For the records below, print the lines from the line with "Comprehensive Visualizations: Network" through the line with "Verification Model: 3-container" exactly as written; include both end lines and exclude the rest.
__________________________________________________
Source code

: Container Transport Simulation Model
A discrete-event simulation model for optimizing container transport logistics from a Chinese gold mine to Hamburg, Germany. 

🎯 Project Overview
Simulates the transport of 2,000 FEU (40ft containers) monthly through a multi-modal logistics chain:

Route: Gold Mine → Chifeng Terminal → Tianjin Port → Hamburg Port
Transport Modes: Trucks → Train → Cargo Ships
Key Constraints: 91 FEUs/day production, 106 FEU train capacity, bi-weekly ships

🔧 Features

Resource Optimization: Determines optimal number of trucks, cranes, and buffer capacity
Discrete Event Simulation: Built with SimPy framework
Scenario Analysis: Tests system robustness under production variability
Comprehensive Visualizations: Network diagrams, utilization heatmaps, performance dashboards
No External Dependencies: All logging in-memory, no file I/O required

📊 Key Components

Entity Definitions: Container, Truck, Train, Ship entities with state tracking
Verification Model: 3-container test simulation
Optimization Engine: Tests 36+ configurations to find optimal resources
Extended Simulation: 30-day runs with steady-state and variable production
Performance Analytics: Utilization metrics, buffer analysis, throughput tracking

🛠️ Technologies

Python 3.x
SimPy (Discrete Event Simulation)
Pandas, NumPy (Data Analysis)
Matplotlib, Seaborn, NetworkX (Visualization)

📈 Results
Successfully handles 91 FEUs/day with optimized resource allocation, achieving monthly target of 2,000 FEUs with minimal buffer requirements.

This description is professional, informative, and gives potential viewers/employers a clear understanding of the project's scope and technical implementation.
__________________________________________________
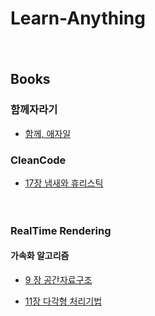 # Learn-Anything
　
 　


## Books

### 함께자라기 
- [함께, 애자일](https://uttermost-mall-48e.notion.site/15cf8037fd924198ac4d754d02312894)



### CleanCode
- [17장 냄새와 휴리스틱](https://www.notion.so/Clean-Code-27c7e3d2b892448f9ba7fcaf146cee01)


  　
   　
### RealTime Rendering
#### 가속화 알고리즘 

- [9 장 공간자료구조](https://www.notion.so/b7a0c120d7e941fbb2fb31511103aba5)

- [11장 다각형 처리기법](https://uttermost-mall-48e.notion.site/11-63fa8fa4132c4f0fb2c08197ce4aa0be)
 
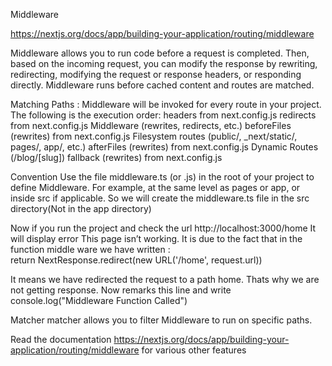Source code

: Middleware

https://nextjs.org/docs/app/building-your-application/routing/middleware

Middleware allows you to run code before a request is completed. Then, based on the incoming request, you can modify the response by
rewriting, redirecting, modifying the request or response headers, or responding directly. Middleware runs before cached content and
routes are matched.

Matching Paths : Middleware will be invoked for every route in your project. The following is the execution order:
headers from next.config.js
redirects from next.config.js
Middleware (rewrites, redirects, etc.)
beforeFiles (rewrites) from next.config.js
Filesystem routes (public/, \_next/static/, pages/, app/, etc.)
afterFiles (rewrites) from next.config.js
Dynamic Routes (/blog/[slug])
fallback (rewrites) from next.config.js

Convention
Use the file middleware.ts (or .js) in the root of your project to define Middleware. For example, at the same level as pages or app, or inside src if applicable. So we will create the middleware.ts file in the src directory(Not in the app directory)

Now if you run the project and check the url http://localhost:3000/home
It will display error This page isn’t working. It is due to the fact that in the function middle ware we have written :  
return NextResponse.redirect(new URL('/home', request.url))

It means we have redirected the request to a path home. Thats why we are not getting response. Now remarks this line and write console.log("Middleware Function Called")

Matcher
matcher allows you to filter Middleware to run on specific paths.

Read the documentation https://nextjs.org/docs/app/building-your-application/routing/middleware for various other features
__________________________________________________
Answer box:
Comprehensive Visualizations: Network diagrams, utilization heatmaps, performance dashboards
No External Dependencies: All logging in-memory, no file I/O required

📊 Key Components

Entity Definitions: Container, Truck, Train, Ship entities with state tracking
Verification Model: 3-container test simulation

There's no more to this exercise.